문장 분리 → Sentence-BERT 문장 임베딩 → 문단 임베딩 (문장 평균) → UMAP → HDBSCAN

→ 클러스터 ID

입력 포맷입니다.

JSONL 예시 데이터


{"input":"오늘 날씨가 정말 좋다. 하늘이 맑아서 기분이 상쾌하다. 오랜만에 산책을 나갔다."}
{"input":"비가 하루 종일 내렸다. 우산을 챙기지 않아서 옷이 다 젖었다. 날씨가 우울하다."}
{"input":"기온이 갑자기 떨어졌다. 바람도 많이 불어서 체감 온도가 낮다."}

{"input":"점심으로 김치찌개를 먹었다. 국물이 진하고 고기가 부드러웠다. 다음에는 또 오고 싶다."}
{"input":"저녁에 친구들과 치킨을 시켜 먹었다. 양이 많고 바삭해서 만족스러웠다."}
{"input":"이탈리안 레스토랑에 갔다. 파스타와 피자가 정말 맛있었다. 분위기도 좋았다."}

{"input":"파이썬으로 머신러닝을 공부하고 있다. 데이터 전처리가 가장 어렵다. 그래도 재미있다."}
{"input":"딥러닝 모델의 성능을 개선했다. 하이퍼파라미터 튜닝이 효과적이었다."}
{"input":"자연어 처리를 위해 Sentence-BERT를 사용하고 있다. 임베딩 성능이 매우 좋다."}

{"input":"주식 시장이 크게 하락했다. 투자 심리가 위축되고 있다. 당분간 변동성이 클 것 같다."}
{"input":"비트코인 가격이 다시 상승했다. 가상자산 시장에 관심이 몰리고 있다."}
{"input":"환율 변동이 심해지고 있다. 수입 기업들의 부담이 커지고 있다."}

{"input":"The weather is really nice today. The sky is clear and blue. I decided to take a walk."}
{"input":"It rained all day. I forgot my umbrella and got completely soaked."}
{"input":"The temperature dropped suddenly. It feels much colder than yesterday."}

{"input":"I had pasta for lunch. The sauce was rich and delicious. I would love to visit again."}
{"input":"We ordered fried chicken for dinner. It was crispy and well seasoned."}
{"input":"The restaurant had a great atmosphere. The food was amazing and fresh."}

{"input":"I am studying machine learning with Python. Data preprocessing is harder than expected."}
{"input":"The deep learning model achieved better accuracy. Hyperparameter tuning really helped."}
{"input":"Sentence embeddings are useful for text clustering. SBERT works very well."}

{"input":"The stock market dropped significantly today. Investors are getting nervous."}
{"input":"Bitcoin prices are rising again.

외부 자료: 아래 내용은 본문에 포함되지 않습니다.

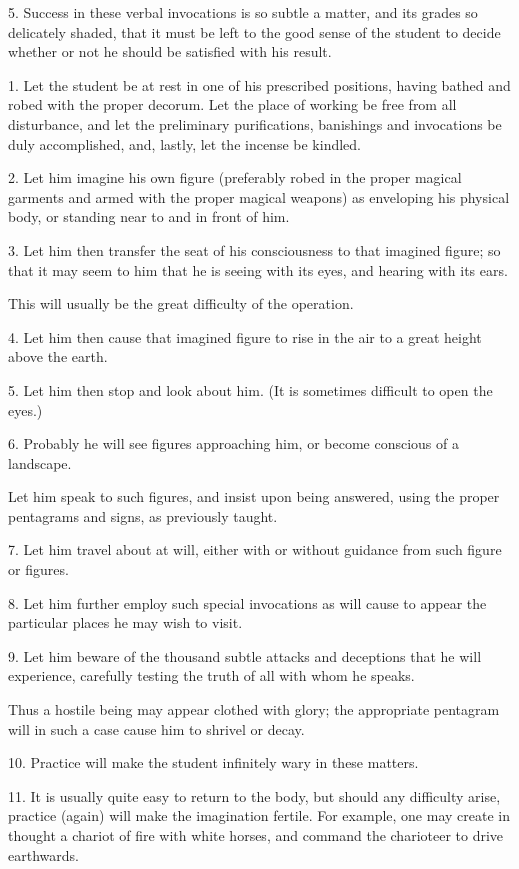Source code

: 5. Success in these verbal invocations is so subtle a matter, and its grades so delicately shaded, that it must be left to the good sense of the student to decide whether or not he should be satisfied with his result.



1. Let the student be at rest in one of his prescribed positions, having bathed and robed with the proper decorum. Let the place of working be free from all disturbance, and let the preliminary purifications, banishings and invocations be duly accomplished, and, lastly, let the incense be kindled.

2. Let him imagine his own figure (preferably robed in the proper magical garments and armed with the proper magical weapons) as enveloping his physical body, or standing near to and in front of him.

3. Let him then transfer the seat of his consciousness to that imagined figure; so that it may seem to him that he is seeing with its eyes, and hearing with its ears.

This will usually be the great difficulty of the operation.

4. Let him then cause that imagined figure to rise in the air to a great height above the earth.

5. Let him then stop and look about him. (It is sometimes difficult to open the eyes.)

6. Probably he will see figures approaching him, or become conscious of a landscape.

Let him speak to such figures, and insist upon being answered, using the proper pentagrams and signs, as previously taught.

7. Let him travel about at will, either with or without guidance from such figure or figures.

8. Let him further employ such special invocations as will cause to appear the particular places he may wish to visit.

9. Let him beware of the thousand subtle attacks and deceptions that he will experience, carefully testing the truth of all with whom he speaks.

Thus a hostile being may appear clothed with glory; the appropriate pentagram will in such a case cause him to shrivel or decay.

10. Practice will make the student infinitely wary in these matters.

11. It is usually quite easy to return to the body, but should any difficulty arise, practice (again) will make the imagination fertile. For example, one may create in thought a chariot of fire with white horses, and command the charioteer to drive earthwards.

The crypto market is becoming volatile."}
{"input":"Exchange rates are fluctuating rapidly. Global markets are reacting."}

{"input":"오늘은 회의가 많았다. 프로젝트 일정에 대해 논의했다. 생각보다 시간이 오래 걸렸다."}
{"input":"팀원들과 협업이 잘 되고 있다. 커뮤니케이션이 프로젝트 성공의 핵심이다."}

{"input":"I had a meeting all morning. We discussed the project timeline in detail."}
{"input":"Team collaboration is going well. Clear communication makes everything easier."}

{"input":"파이썬으로 데이터 분석을 진행했다. 판다스와 넘파이를 활용했다. 결과가 만족스럽다."}
{"input":"I analyzed the dataset using pandas and numpy. The results were quite interesting."}

아래는 코드 입니다.

    


# python -m pip install kss spacy langdetect sentence-transformers umap-learn hdbscan
# python -m spacy download en_core_web_sm

import json
import numpy as np
from langdetect import detect, DetectorFactory
from kss import split_sentences as split_ko
import spacy
from sentence_transformers import SentenceTransformer
import umap
import hdbscan

# 2	자잘한 클러스터 폭증
# 5	적당 (추천 시작점)
# 10	큰 주제만 남음
min_cluster_size = 5
min_samples = min_cluster_size // 2

# -----------------------------------
# 0. 초기 설정
# -----------------------------------

DetectorFactory.seed = 42  # langdetect 재현성
nlp_en = spacy.load("en_core_web_sm")

model = SentenceTransformer(
    "paraphrase-multilingual-mpnet-base-v2"
)

# -----------------------------------
# 1. 언어별 문장 분리 함수
# -----------------------------------

def split_english(text: str):
    doc = nlp_en(text)
    return [sent.text.strip() for sent in doc.sents if sent.text.strip()]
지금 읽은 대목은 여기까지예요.